_GIVEN DATA_
----

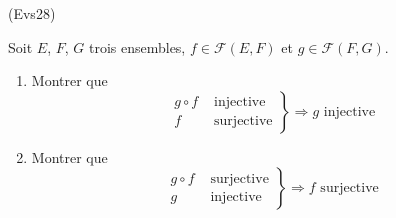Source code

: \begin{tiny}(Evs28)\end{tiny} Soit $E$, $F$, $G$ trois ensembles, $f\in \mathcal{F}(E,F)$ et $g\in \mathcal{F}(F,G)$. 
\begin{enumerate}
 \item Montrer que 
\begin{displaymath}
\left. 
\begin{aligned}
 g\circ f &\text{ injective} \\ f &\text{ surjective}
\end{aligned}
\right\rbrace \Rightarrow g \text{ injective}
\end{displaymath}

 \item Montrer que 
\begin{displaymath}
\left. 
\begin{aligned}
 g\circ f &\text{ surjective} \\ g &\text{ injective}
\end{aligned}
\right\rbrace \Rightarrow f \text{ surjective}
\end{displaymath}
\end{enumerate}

----

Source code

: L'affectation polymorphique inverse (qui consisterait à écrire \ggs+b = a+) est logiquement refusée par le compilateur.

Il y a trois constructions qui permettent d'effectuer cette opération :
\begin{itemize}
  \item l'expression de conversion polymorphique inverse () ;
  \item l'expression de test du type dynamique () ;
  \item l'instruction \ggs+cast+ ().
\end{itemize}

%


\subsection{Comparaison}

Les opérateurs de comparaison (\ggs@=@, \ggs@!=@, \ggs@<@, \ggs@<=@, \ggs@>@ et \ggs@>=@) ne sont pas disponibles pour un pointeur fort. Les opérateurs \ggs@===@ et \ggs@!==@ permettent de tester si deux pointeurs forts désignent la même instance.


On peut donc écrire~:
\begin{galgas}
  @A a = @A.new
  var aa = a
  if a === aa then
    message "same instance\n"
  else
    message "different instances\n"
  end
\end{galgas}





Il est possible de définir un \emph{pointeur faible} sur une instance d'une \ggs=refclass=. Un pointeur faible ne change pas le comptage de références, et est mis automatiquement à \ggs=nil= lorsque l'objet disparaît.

----

_WHAT IS BEING ASKED_
Lines holding the word "right" in the records above: how many are there? Answer with the number only.

_RESPONSE BELOW_
2